Section 411(a) of the Copyright Act states that a plaintiff must register its copyright before filing an infringement lawsuit. But there is a circuit split as to whether a copyright is registered at the time the Copyright Office receives the application (the “application approach”) or at the time the Office actually acts on the application (the “registration approach”). The Fifth, Seventh, and Ninth circuits have adopted the application approach, while the Tenth and Eleventh Circuits have adopted the registration approach.

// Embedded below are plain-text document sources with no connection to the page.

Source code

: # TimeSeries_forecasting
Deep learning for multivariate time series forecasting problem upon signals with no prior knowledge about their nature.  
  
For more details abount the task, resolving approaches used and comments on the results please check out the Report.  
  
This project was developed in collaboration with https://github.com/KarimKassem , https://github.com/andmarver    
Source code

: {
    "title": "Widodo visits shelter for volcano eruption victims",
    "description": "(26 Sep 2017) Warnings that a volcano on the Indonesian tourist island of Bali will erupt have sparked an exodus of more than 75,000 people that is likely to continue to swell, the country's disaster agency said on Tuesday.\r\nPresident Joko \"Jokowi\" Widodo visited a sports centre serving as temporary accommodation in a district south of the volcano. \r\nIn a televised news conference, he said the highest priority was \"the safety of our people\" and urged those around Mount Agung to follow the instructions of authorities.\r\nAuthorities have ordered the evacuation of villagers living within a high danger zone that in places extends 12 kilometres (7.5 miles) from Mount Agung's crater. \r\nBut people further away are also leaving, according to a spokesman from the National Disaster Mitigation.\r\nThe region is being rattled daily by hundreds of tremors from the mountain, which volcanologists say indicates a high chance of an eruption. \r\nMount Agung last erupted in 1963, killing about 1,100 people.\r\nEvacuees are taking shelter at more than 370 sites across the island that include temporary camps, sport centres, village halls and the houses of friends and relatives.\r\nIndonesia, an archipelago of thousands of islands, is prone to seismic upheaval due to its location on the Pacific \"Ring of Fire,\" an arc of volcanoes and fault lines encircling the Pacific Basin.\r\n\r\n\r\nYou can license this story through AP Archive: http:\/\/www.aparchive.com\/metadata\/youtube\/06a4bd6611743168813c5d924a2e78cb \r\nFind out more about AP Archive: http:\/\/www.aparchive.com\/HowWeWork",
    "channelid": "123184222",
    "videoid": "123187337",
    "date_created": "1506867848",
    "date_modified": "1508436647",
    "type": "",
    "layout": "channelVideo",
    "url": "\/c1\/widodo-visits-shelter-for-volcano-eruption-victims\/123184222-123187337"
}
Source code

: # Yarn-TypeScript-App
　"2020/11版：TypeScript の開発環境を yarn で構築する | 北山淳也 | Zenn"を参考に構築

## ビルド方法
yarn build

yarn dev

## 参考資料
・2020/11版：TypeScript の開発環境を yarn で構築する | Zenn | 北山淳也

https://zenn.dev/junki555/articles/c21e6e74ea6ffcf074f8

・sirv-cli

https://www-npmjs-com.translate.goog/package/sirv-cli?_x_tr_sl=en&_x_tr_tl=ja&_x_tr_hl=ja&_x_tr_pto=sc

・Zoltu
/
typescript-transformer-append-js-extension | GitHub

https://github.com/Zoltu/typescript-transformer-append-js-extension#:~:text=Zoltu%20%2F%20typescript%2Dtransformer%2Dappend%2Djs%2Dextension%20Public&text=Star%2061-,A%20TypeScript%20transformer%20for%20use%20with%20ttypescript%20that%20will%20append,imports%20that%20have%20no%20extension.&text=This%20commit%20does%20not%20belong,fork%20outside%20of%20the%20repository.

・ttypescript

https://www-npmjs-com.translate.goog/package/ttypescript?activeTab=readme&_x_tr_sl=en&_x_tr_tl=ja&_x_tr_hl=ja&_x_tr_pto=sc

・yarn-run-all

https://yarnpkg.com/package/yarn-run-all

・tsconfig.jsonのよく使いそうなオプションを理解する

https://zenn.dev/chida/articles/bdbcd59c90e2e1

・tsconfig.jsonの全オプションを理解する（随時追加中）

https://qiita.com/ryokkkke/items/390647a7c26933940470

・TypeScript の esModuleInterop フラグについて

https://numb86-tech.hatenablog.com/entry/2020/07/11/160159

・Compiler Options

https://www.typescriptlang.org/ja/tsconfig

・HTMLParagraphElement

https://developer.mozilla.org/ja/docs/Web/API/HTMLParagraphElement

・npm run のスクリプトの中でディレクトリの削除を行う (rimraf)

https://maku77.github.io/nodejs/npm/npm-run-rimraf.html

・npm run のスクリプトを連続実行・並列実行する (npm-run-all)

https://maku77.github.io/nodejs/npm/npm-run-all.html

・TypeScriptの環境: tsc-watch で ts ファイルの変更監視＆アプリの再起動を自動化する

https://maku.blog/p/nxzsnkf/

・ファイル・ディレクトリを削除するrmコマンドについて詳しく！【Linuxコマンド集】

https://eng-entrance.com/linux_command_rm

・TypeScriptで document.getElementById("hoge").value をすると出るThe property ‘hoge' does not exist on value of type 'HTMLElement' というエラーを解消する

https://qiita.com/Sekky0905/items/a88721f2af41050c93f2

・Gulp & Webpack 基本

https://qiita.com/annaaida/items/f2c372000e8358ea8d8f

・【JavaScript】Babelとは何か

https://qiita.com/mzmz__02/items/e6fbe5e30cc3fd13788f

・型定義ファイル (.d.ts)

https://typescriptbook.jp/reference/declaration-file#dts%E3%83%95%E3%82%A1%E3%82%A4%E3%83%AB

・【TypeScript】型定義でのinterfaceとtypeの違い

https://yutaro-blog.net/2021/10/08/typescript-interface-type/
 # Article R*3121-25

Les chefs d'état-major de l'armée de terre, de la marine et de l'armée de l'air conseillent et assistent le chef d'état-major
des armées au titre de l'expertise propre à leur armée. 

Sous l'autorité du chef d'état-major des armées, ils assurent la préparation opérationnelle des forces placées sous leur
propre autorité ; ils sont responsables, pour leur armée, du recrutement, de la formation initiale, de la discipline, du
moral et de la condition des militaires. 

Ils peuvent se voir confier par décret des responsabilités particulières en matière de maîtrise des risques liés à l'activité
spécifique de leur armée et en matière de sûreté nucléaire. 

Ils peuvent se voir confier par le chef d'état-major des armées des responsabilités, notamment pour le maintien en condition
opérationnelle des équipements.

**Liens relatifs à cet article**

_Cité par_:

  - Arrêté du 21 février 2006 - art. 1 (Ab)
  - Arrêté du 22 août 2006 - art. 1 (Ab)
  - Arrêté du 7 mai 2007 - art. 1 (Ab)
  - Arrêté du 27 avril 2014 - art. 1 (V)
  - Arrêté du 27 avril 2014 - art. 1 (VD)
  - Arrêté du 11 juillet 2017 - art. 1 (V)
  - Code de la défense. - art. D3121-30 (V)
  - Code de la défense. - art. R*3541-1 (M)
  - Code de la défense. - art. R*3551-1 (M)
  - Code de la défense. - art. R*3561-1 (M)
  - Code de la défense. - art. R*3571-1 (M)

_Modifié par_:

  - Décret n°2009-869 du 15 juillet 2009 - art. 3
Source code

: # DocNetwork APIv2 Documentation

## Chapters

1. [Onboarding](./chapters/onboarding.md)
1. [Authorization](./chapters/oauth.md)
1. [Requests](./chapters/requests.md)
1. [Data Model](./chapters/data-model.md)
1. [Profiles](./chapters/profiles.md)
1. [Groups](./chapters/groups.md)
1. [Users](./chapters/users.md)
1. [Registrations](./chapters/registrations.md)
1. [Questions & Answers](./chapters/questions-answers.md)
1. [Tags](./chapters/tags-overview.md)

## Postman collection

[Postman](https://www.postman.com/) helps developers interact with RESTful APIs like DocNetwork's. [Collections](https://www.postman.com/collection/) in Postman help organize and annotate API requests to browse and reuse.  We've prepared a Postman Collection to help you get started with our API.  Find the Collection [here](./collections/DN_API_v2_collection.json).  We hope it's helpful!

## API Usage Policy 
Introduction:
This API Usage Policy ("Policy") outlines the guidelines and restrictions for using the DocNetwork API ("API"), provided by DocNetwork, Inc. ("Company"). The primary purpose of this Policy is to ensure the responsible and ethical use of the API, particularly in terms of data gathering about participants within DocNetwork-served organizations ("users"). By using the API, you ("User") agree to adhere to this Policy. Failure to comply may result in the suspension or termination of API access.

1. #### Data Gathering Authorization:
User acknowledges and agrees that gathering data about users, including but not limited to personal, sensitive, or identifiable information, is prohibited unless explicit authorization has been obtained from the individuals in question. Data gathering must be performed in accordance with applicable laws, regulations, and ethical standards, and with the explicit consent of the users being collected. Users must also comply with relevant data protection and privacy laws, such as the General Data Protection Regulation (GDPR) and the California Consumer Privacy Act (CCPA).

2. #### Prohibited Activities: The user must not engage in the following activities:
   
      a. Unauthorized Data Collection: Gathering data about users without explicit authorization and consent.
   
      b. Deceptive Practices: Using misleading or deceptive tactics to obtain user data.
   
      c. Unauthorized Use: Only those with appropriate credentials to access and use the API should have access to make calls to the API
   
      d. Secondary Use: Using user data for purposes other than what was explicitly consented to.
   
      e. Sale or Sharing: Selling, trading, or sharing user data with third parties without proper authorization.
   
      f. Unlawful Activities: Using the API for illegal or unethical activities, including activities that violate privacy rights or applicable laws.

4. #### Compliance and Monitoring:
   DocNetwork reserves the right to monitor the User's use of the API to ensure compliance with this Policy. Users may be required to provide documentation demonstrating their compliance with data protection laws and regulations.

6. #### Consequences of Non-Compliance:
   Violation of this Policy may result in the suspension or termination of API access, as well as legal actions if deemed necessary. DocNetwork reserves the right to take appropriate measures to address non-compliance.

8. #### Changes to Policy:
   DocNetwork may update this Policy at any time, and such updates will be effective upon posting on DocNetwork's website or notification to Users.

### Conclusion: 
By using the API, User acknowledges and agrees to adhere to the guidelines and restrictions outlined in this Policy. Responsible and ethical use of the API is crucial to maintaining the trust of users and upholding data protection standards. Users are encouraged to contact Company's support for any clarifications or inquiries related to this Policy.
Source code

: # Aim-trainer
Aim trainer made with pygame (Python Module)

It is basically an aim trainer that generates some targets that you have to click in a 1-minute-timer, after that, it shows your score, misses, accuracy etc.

While the Sixth Circuit has yet to take a position on the issue, the Eastern District of Michigan inDoyle Homes, Inc. v. Signature Group of Livingston, Inc., held this month that the plain language of the statute “unambiguously supports the registration approach.” No. 14-12933, 2014 WL 6606974, at *3 (E.D. Mich. Nov. 19, 2014). The court explained that “reading the word ‘registration’ to have the atypical meaning ascribed to it under the application approach would require courts to give different occurrences of the term ‘registration’ different meanings within the same statutory provision.” Id.

Moreover, the court noted, the Copyright Office does not automatically register an application. Instead, the Register of Copyrights must first consider whether certain requirements are met, including whether the material consists of copyrightable subject matter.

In siding with the Tenth and Eleventh circuits, the district court judge noted that the Fifth and Seventh circuits adopted the application approach without analyzing the text of the statute while the Ninth Circuit unnecessarily went outside the statutory language.